Would you return, word for word, the lines of the data below from the line with "# Inspiration" through the line with "- **CSS:** Styling", and no others?

Items from a dataset:
----

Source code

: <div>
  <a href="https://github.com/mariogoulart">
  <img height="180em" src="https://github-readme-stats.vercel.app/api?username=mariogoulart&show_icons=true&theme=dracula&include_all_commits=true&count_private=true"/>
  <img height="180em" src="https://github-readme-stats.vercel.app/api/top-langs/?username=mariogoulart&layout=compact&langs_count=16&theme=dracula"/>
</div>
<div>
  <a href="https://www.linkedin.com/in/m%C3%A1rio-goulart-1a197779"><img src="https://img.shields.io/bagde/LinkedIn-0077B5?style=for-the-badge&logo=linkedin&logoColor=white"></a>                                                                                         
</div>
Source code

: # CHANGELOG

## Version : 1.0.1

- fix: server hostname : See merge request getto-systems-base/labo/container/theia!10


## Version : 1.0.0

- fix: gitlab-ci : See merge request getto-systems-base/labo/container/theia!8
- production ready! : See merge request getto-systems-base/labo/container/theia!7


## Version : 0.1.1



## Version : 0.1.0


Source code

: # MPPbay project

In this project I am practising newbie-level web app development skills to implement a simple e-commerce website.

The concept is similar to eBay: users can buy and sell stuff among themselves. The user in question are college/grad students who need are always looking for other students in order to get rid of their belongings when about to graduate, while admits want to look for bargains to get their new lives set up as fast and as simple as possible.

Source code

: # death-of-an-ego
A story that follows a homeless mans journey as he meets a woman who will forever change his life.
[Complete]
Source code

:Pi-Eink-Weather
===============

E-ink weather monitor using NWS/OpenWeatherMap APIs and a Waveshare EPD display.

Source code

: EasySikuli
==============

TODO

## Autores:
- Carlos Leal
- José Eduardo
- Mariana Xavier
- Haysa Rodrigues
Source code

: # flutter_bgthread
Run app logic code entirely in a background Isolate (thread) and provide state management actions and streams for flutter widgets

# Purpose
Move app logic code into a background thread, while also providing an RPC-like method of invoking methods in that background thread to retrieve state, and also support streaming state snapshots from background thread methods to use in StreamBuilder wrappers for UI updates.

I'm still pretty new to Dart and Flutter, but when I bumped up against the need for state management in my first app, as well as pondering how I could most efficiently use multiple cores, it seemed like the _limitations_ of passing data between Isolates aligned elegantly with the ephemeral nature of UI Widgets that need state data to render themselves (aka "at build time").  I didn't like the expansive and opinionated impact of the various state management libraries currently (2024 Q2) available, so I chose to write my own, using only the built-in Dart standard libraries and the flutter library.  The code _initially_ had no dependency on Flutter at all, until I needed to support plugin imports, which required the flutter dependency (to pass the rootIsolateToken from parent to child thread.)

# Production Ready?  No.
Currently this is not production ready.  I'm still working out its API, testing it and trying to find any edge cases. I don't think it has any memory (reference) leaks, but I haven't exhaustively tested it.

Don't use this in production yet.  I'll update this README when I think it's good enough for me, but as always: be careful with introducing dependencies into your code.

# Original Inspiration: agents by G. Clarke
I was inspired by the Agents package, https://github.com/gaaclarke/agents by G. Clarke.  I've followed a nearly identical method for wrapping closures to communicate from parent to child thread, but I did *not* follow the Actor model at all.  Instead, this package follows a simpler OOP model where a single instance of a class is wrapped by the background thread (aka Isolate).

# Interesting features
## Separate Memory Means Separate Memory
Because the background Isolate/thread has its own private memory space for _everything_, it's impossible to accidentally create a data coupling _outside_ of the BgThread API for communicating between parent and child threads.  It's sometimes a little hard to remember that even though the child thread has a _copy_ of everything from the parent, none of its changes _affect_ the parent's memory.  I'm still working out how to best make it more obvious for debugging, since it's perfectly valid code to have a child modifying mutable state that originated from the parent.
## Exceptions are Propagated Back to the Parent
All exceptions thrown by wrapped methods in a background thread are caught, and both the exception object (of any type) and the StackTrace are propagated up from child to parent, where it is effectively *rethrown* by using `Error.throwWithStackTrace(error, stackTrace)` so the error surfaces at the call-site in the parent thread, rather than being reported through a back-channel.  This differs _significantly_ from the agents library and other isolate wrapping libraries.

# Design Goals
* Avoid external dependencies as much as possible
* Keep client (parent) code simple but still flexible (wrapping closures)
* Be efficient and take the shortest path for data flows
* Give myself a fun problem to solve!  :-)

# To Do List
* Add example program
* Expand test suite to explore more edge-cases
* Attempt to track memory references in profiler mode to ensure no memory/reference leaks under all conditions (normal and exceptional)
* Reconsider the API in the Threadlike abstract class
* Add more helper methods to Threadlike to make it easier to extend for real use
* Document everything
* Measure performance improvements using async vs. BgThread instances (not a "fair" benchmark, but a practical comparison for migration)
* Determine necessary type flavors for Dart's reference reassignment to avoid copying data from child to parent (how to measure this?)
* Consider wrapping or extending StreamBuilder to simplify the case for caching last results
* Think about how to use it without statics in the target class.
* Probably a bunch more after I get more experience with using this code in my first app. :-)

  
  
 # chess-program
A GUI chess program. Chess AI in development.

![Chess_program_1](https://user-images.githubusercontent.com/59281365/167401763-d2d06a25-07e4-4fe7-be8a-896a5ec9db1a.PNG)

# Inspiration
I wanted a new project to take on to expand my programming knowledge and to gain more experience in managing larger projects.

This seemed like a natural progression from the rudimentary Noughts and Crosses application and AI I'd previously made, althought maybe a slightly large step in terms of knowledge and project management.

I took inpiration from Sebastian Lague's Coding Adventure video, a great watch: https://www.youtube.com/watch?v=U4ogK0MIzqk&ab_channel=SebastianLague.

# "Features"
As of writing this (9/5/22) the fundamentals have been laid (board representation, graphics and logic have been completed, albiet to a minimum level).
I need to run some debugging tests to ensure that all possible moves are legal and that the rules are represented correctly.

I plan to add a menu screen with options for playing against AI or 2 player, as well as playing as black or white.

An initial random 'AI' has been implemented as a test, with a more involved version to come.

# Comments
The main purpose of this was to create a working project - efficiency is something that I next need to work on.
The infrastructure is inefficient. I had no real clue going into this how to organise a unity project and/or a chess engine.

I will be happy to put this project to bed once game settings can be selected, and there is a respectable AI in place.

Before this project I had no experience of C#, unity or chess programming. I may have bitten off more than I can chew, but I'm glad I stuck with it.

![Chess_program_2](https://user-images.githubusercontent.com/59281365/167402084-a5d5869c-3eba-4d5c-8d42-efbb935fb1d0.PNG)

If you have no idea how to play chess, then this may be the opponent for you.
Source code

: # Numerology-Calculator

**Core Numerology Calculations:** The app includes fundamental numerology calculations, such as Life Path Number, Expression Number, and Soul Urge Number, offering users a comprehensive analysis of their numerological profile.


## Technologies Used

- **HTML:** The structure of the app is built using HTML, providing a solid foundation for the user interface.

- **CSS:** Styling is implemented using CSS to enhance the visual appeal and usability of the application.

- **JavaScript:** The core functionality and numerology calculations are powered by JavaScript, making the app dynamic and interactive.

----

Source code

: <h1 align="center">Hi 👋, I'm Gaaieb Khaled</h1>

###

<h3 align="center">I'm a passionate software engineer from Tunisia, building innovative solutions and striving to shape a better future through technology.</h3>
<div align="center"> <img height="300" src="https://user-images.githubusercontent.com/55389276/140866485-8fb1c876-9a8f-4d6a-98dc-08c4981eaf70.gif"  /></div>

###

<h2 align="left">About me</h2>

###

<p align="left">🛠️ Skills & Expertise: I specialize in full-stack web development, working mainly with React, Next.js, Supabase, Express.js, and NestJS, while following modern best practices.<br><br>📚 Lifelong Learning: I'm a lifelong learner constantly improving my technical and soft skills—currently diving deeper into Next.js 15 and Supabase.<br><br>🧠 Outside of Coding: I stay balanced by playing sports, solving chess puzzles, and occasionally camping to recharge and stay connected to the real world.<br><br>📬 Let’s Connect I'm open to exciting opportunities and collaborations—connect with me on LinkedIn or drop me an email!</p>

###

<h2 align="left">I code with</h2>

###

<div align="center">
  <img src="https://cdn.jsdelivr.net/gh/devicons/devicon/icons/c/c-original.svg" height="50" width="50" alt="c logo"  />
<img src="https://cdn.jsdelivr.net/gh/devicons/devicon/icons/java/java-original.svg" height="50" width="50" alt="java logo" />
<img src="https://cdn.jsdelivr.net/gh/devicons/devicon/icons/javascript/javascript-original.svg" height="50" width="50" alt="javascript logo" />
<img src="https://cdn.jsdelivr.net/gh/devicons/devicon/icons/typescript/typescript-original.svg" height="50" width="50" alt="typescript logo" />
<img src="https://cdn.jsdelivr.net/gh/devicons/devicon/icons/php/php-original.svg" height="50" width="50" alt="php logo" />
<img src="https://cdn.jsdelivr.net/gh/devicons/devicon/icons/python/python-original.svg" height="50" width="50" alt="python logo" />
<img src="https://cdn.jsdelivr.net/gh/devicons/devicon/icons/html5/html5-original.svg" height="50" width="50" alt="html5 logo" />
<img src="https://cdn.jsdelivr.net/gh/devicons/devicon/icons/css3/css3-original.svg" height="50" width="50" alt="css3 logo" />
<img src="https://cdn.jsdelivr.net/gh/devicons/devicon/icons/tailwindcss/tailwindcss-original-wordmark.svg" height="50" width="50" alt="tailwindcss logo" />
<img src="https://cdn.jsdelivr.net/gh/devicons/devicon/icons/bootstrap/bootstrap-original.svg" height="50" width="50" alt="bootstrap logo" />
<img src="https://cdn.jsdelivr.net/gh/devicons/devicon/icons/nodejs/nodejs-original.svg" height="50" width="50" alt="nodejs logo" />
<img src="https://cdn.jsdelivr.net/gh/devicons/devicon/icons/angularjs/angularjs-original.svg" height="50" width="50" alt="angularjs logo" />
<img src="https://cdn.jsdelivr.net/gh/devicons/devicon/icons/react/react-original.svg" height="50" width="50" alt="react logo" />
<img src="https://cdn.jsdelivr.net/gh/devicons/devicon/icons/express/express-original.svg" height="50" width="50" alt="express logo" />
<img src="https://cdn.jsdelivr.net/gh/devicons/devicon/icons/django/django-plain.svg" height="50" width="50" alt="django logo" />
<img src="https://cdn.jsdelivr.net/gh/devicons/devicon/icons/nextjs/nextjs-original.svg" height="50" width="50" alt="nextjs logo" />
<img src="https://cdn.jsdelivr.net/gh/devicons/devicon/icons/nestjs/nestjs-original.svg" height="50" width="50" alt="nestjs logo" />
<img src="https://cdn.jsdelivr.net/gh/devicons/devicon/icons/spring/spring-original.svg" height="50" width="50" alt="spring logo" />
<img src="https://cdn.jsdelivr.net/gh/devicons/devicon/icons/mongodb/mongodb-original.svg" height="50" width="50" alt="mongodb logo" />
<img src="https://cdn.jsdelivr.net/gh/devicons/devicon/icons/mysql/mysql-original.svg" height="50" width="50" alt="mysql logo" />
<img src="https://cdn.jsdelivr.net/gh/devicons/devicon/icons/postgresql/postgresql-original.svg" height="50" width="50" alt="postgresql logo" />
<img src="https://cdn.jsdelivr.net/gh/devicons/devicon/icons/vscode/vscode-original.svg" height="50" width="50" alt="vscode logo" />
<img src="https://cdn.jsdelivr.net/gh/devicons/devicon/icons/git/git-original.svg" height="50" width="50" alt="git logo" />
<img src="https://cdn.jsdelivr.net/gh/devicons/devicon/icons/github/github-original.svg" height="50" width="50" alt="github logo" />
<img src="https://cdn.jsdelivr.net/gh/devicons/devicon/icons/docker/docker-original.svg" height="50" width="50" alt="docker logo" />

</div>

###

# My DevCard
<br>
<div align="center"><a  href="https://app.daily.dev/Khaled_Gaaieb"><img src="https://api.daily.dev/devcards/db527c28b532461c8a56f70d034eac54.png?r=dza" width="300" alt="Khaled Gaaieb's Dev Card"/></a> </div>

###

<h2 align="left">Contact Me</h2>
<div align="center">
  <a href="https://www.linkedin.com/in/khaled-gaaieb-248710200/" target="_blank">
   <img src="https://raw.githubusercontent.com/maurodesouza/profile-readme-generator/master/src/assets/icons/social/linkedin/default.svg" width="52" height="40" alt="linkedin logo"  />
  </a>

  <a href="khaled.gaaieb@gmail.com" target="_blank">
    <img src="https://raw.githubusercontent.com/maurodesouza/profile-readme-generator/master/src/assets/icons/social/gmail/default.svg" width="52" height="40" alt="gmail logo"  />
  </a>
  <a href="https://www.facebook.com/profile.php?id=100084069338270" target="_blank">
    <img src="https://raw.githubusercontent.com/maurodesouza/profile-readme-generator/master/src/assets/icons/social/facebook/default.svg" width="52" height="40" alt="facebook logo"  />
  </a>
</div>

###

----

- Solved problem:
# Inspiration
I wanted a new project to take on to expand my programming knowledge and to gain more experience in managing larger projects.

This seemed like a natural progression from the rudimentary Noughts and Crosses application and AI I'd previously made, althought maybe a slightly large step in terms of knowledge and project management.

I took inpiration from Sebastian Lague's Coding Adventure video, a great watch: https://www.youtube.com/watch?v=U4ogK0MIzqk&ab_channel=SebastianLague.

# "Features"
As of writing this (9/5/22) the fundamentals have been laid (board representation, graphics and logic have been completed, albiet to a minimum level).
I need to run some debugging tests to ensure that all possible moves are legal and that the rules are represented correctly.

I plan to add a menu screen with options for playing against AI or 2 player, as well as playing as black or white.

An initial random 'AI' has been implemented as a test, with a more involved version to come.

# Comments
The main purpose of this was to create a working project - efficiency is something that I next need to work on.
The infrastructure is inefficient. I had no real clue going into this how to organise a unity project and/or a chess engine.

I will be happy to put this project to bed once game settings can be selected, and there is a respectable AI in place.

Before this project I had no experience of C#, unity or chess programming. I may have bitten off more than I can chew, but I'm glad I stuck with it.

![Chess_program_2](https://user-images.githubusercontent.com/59281365/167402084-a5d5869c-3eba-4d5c-8d42-efbb935fb1d0.PNG)

If you have no idea how to play chess, then this may be the opponent for you.
Source code

: # Numerology-Calculator

**Core Numerology Calculations:** The app includes fundamental numerology calculations, such as Life Path Number, Expression Number, and Soul Urge Number, offering users a comprehensive analysis of their numerological profile.


## Technologies Used

- **HTML:** The structure of the app is built using HTML, providing a solid foundation for the user interface.

- **CSS:** Styling is implemented using CSS to enhance the visual appeal and usability of the application.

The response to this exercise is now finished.